| Exercise brief |
Pull out every line below containing the word "that".

******************************

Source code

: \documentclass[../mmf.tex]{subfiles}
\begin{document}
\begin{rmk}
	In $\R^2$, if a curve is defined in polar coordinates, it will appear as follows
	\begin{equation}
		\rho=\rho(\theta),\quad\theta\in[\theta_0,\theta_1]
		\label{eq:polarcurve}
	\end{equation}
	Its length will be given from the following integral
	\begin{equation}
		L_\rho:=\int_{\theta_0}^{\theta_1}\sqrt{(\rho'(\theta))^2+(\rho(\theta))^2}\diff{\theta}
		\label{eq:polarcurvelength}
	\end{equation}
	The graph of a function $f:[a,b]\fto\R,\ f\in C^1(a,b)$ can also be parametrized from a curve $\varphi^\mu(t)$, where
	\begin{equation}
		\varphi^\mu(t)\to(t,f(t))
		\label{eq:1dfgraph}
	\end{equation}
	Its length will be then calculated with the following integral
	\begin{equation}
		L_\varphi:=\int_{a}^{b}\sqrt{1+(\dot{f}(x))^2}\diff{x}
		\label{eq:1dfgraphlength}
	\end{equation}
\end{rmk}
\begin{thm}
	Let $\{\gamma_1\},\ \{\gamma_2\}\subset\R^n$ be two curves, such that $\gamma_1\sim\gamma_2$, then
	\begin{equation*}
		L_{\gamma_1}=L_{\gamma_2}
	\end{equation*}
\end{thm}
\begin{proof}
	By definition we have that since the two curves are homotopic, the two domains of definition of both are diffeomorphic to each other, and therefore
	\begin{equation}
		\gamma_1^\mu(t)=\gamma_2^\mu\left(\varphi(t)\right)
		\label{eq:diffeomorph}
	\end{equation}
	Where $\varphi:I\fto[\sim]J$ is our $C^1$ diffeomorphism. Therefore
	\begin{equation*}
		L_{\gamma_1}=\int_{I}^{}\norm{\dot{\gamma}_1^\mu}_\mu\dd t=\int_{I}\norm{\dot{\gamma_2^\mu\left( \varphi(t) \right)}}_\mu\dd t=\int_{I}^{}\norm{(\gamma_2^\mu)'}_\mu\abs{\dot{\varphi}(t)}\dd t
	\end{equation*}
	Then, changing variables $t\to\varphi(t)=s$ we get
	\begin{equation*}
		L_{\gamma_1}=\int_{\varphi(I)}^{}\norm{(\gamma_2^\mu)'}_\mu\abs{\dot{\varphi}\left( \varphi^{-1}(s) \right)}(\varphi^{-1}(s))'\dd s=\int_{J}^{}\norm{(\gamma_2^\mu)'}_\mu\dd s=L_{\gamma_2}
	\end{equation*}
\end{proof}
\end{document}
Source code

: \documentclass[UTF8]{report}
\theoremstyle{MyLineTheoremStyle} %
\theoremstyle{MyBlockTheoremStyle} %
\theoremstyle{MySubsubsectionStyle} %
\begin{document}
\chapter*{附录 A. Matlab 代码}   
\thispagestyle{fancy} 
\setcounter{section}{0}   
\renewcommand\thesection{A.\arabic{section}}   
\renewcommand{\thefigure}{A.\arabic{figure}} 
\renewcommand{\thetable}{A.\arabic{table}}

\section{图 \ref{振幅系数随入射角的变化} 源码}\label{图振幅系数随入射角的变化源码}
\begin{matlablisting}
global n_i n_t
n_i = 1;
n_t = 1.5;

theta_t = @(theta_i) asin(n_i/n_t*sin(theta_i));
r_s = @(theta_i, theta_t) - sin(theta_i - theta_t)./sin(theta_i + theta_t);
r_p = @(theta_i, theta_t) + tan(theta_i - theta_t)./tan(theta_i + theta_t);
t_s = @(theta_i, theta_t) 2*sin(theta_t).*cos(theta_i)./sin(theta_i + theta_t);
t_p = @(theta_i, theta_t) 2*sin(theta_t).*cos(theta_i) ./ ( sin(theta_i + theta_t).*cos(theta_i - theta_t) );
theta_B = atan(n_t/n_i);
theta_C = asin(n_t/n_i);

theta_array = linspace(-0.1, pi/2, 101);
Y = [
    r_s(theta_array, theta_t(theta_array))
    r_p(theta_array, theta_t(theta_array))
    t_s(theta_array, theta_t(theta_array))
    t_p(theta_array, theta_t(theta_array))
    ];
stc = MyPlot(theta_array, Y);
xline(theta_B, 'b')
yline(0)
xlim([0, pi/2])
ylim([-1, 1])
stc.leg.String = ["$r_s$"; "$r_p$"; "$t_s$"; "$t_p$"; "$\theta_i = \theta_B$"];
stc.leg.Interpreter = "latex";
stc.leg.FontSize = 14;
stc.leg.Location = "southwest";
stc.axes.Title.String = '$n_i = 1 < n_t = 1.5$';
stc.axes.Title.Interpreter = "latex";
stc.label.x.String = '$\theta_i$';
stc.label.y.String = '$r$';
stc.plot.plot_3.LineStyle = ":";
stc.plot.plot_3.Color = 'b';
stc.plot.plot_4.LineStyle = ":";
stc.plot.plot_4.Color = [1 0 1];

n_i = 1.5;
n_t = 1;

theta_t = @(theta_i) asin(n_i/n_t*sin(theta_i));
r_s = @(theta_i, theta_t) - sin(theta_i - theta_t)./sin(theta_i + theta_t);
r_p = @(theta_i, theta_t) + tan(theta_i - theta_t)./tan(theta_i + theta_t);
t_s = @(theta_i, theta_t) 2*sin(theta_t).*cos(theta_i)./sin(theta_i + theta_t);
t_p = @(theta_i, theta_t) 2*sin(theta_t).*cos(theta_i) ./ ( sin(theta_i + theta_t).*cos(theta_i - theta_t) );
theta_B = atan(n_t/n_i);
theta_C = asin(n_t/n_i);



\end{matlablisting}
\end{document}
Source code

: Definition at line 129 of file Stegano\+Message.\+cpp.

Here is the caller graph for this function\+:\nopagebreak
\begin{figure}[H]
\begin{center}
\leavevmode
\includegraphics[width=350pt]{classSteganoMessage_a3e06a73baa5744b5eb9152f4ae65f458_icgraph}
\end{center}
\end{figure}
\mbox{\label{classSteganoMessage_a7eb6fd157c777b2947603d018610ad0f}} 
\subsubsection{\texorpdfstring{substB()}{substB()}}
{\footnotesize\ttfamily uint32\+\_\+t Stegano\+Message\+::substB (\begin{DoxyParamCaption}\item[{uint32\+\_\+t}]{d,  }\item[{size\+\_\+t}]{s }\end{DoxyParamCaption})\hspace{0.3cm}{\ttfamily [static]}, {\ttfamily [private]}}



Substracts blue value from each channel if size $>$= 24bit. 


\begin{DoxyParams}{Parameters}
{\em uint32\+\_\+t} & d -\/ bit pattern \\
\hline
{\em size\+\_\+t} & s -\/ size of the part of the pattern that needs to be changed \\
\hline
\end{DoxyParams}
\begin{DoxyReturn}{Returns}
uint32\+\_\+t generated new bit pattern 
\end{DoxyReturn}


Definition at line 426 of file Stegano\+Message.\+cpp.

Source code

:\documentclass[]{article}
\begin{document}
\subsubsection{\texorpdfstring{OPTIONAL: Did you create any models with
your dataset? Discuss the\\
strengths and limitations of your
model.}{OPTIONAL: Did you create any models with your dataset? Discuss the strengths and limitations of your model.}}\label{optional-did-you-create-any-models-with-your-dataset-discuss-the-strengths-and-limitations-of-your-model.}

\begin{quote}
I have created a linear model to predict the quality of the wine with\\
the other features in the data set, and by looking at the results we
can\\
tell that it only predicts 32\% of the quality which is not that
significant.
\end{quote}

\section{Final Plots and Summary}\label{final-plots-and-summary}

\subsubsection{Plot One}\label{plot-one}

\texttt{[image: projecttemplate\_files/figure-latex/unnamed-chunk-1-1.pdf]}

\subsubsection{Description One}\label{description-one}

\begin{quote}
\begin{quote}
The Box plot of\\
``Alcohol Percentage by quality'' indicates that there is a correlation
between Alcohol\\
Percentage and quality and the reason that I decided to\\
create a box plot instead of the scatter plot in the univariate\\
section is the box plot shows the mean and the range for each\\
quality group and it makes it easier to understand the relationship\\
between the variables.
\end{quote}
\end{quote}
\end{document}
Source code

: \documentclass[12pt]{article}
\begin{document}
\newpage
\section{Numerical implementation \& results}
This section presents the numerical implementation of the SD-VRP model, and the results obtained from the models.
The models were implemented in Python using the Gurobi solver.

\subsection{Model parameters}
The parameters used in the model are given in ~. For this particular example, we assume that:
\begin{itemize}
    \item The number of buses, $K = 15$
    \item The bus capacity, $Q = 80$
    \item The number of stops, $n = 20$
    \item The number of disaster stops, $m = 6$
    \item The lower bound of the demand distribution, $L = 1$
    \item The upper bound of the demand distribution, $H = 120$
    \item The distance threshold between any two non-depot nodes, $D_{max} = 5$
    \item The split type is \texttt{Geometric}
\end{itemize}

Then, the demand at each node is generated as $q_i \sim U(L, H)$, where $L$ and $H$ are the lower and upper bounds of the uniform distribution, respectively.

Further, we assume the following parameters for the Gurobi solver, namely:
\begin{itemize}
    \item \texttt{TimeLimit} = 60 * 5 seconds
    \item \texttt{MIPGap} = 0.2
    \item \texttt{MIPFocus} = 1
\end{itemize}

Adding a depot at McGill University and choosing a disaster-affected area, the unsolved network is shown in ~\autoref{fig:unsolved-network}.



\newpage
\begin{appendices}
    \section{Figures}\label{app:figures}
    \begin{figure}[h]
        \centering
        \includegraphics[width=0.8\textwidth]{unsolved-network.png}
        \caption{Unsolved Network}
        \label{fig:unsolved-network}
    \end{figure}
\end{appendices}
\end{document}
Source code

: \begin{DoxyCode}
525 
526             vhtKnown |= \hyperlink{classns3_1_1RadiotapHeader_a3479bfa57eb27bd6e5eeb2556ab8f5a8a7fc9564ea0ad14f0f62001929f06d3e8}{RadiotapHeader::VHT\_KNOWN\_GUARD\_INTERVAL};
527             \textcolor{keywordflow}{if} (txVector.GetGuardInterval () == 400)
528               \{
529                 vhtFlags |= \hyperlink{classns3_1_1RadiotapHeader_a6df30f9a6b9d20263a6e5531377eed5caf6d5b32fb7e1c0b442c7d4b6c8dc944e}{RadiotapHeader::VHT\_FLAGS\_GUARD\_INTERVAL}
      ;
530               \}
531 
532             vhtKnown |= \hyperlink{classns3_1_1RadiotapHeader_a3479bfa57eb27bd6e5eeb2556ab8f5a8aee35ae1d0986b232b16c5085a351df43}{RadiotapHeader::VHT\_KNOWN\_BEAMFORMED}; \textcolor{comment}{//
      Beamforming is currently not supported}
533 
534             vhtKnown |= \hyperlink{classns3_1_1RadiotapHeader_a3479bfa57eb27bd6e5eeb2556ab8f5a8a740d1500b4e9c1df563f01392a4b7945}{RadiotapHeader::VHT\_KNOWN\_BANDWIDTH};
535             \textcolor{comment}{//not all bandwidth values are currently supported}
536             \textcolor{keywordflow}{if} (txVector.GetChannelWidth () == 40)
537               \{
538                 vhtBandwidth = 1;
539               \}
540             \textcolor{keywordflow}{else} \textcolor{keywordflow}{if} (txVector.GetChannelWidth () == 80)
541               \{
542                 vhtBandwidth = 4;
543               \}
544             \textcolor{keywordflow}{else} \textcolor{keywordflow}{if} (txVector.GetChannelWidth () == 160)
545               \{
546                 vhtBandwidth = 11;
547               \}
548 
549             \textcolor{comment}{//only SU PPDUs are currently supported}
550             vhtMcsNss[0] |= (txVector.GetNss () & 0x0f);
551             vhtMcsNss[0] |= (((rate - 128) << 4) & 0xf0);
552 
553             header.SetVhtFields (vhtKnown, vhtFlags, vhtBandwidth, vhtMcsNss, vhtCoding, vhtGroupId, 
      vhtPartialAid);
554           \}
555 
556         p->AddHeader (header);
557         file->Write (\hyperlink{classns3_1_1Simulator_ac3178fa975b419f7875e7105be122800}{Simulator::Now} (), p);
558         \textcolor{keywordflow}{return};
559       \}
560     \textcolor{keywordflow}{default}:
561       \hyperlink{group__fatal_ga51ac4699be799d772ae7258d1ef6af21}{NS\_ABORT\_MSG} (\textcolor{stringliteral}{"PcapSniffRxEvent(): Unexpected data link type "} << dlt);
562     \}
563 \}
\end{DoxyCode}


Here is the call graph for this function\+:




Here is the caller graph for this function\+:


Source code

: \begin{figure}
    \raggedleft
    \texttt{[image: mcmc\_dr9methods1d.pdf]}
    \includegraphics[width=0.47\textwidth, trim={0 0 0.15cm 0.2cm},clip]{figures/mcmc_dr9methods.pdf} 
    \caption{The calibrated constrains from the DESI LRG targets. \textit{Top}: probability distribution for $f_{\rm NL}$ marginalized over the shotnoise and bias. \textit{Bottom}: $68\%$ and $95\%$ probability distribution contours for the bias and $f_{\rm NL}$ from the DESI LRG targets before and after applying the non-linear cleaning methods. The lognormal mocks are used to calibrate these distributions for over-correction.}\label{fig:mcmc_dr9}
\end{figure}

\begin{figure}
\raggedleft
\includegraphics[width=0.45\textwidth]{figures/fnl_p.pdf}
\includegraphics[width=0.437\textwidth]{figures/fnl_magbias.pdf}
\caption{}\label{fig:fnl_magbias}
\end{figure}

******************************

| Exercise result |
	Let $\{\gamma_1\},\ \{\gamma_2\}\subset\R^n$ be two curves, such that $\gamma_1\sim\gamma_2$, then
	By definition we have that since the two curves are homotopic, the two domains of definition of both are diffeomorphic to each other, and therefore
{\em size\+\_\+t} & s -\/ size of the part of the pattern that needs to be changed \\
tell that it only predicts 32\% of the quality which is not that
``Alcohol Percentage by quality'' indicates that there is a correlation
Percentage and quality and the reason that I decided to\\
The parameters used in the model are given in ~. For this particular example, we assume that:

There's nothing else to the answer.